> **The task**
Read the listing below and copy out each line where the word "currentRound" occurs.

> **Available data**
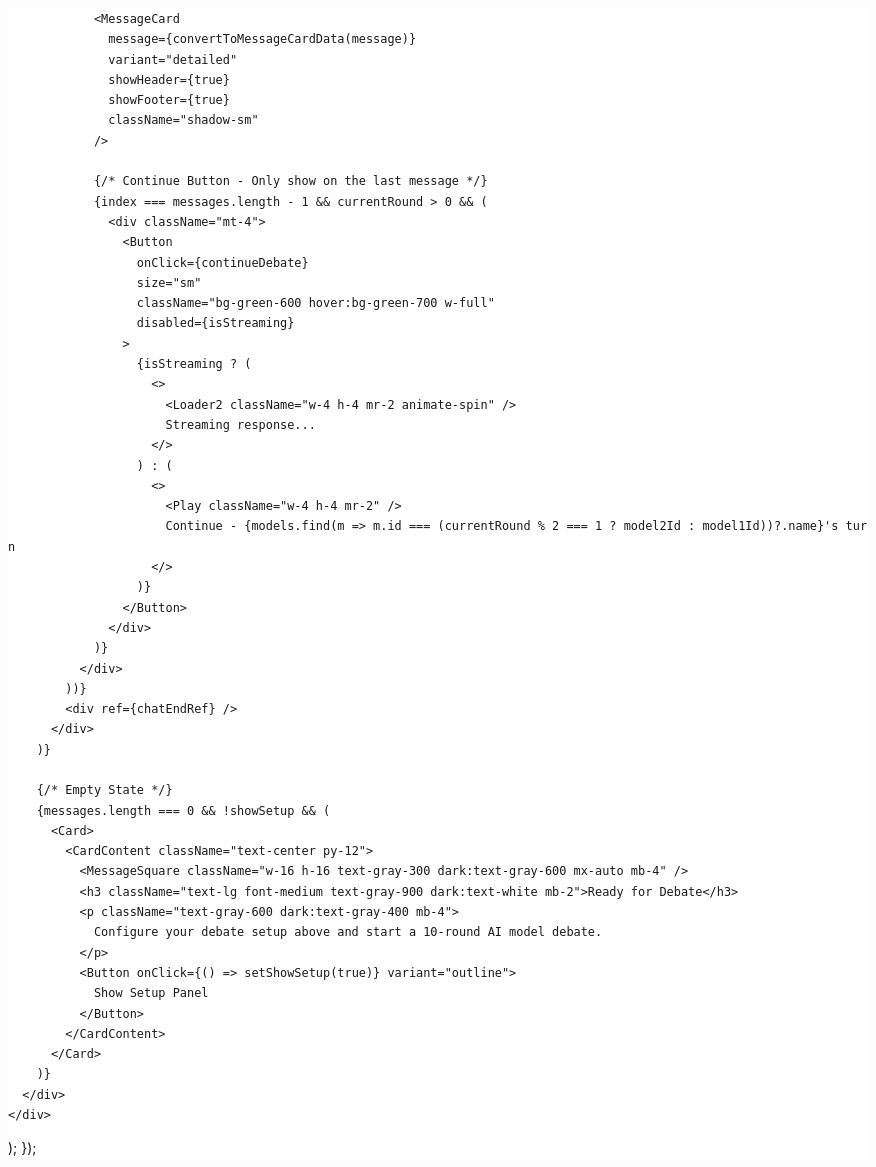                 <MessageCard 
                  message={convertToMessageCardData(message)}
                  variant="detailed"
                  showHeader={true}
                  showFooter={true}
                  className="shadow-sm"
                />
                
                {/* Continue Button - Only show on the last message */}
                {index === messages.length - 1 && currentRound > 0 && (
                  <div className="mt-4">
                    <Button
                      onClick={continueDebate}
                      size="sm"
                      className="bg-green-600 hover:bg-green-700 w-full"
                      disabled={isStreaming}
                    >
                      {isStreaming ? (
                        <>
                          <Loader2 className="w-4 h-4 mr-2 animate-spin" />
                          Streaming response...
                        </>
                      ) : (
                        <>
                          <Play className="w-4 h-4 mr-2" />
                          Continue - {models.find(m => m.id === (currentRound % 2 === 1 ? model2Id : model1Id))?.name}'s turn
                        </>
                      )}
                    </Button>
                  </div>
                )}
              </div>
            ))}
            <div ref={chatEndRef} />
          </div>
        )}

        {/* Empty State */}
        {messages.length === 0 && !showSetup && (
          <Card>
            <CardContent className="text-center py-12">
              <MessageSquare className="w-16 h-16 text-gray-300 dark:text-gray-600 mx-auto mb-4" />
              <h3 className="text-lg font-medium text-gray-900 dark:text-white mb-2">Ready for Debate</h3>
              <p className="text-gray-600 dark:text-gray-400 mb-4">
                Configure your debate setup above and start a 10-round AI model debate.
              </p>
              <Button onClick={() => setShowSetup(true)} variant="outline">
                Show Setup Panel
              </Button>
            </CardContent>
          </Card>
        )}
      </div>
    </div>
  );
});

> **Expected answer**
                {index === messages.length - 1 && currentRound > 0 && (
                          Continue - {models.find(m => m.id === (currentRound % 2 === 1 ? model2Id : model1Id))?.name}'s turn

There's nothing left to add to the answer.